***** Source data *****

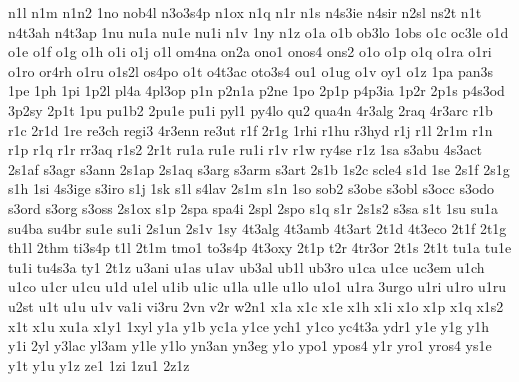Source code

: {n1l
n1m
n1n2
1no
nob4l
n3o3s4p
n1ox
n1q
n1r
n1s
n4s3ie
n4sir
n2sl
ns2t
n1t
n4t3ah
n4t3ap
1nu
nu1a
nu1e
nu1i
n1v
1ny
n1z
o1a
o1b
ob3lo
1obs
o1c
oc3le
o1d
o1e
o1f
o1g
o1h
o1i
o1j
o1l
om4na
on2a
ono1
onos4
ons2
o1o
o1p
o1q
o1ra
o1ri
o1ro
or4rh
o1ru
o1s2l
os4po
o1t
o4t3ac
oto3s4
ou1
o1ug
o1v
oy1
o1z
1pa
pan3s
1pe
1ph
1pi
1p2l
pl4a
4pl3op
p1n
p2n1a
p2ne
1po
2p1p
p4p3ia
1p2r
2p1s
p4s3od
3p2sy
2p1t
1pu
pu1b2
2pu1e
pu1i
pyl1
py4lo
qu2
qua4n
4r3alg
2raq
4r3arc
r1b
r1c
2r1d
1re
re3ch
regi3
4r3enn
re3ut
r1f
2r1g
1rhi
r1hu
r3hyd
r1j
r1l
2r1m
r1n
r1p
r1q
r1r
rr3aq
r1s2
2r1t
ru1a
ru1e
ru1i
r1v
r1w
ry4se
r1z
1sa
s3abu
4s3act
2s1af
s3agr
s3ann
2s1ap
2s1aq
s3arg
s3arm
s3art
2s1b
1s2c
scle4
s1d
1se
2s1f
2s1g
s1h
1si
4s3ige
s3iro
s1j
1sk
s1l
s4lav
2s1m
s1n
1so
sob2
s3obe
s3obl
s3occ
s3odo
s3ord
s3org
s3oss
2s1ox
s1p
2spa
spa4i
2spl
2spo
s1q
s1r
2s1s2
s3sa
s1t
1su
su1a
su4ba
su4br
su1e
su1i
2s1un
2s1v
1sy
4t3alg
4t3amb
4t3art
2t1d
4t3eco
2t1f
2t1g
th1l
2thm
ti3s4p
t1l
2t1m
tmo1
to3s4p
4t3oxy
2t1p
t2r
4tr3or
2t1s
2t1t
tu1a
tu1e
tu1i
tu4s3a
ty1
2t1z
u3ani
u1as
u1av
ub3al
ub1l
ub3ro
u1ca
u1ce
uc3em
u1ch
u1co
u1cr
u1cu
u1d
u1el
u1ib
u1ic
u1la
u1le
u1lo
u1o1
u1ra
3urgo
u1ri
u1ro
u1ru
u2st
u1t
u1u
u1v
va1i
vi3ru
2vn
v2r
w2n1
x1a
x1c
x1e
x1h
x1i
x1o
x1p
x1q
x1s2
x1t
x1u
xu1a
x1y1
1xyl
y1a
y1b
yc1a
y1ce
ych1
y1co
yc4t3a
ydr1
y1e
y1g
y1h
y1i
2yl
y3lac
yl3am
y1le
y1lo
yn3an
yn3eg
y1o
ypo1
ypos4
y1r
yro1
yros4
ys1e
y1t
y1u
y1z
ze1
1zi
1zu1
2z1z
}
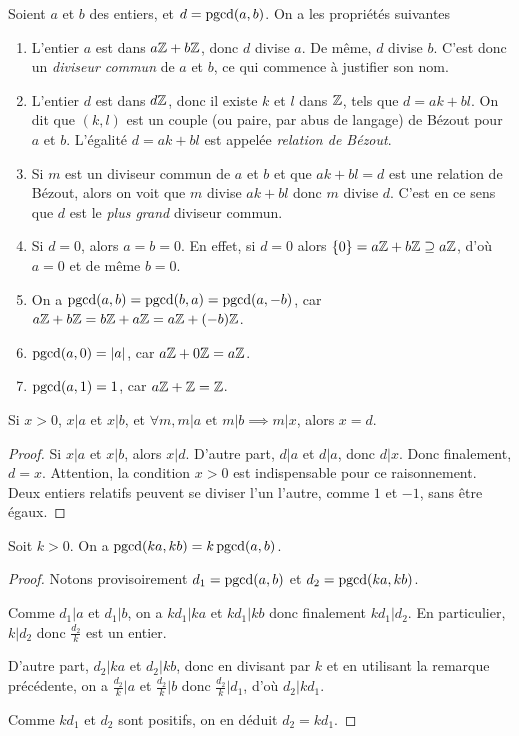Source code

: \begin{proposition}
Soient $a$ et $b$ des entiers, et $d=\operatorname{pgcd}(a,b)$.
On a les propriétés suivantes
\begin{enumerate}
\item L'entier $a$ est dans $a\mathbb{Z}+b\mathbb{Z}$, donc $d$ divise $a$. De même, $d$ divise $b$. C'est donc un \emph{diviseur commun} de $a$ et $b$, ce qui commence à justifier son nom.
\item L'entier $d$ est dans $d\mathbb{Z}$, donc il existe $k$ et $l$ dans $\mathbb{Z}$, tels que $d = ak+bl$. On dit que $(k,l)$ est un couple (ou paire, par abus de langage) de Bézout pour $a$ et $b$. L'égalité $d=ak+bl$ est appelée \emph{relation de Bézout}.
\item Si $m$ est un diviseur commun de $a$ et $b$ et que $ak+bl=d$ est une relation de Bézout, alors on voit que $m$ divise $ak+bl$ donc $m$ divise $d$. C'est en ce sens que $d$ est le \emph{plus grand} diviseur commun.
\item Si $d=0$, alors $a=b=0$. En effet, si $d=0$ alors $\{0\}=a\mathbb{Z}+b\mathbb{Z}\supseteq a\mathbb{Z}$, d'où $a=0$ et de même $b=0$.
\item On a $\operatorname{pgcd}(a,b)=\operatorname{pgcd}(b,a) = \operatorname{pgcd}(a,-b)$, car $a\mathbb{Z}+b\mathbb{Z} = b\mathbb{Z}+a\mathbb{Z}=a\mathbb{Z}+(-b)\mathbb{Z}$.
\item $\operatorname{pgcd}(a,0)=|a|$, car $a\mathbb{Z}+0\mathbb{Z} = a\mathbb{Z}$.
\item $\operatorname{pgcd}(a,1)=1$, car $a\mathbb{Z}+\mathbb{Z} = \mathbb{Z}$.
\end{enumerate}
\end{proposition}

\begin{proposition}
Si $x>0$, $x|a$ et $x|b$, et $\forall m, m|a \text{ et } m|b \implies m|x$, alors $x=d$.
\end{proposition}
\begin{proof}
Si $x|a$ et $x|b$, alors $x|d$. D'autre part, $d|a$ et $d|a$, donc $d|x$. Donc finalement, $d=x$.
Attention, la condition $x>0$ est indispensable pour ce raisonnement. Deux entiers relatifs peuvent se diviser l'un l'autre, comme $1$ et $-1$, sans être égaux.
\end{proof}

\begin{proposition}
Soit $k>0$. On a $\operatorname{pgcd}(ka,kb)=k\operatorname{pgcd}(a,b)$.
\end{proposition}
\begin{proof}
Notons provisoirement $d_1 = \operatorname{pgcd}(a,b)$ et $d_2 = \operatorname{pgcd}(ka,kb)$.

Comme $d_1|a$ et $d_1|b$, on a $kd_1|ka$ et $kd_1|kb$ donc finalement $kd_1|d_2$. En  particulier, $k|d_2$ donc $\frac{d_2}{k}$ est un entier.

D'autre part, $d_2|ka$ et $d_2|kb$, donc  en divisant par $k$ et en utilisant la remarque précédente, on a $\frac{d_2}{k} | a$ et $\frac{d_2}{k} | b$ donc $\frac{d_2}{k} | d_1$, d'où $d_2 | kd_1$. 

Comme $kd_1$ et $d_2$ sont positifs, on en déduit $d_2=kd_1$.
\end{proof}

*****
***** Source data *****

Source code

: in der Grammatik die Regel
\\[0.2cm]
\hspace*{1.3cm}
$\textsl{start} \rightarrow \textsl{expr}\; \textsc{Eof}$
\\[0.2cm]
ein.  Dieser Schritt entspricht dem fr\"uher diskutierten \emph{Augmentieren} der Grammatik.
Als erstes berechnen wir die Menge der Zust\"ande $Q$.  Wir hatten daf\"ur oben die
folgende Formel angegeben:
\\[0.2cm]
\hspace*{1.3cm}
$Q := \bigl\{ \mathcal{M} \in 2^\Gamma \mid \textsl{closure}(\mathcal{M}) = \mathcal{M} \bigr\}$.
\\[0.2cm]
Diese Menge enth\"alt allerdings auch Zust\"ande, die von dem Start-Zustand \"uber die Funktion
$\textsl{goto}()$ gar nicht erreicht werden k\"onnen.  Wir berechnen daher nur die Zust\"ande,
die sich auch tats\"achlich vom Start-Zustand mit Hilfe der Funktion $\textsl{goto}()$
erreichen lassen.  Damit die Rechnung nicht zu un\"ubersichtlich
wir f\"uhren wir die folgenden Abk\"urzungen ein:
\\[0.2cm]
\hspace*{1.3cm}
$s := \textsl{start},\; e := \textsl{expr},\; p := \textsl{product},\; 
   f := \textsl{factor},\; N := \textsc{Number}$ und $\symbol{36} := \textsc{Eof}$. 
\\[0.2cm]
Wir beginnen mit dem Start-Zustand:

*****

**Problem:** Pick out the lines above containing the word "même", then copy them.

**Result for this exercise:**
\item L'entier $a$ est dans $a\mathbb{Z}+b\mathbb{Z}$, donc $d$ divise $a$. De même, $d$ divise $b$. C'est donc un \emph{diviseur commun} de $a$ et $b$, ce qui commence à justifier son nom.
\item Si $d=0$, alors $a=b=0$. En effet, si $d=0$ alors $\{0\}=a\mathbb{Z}+b\mathbb{Z}\supseteq a\mathbb{Z}$, d'où $a=0$ et de même $b=0$.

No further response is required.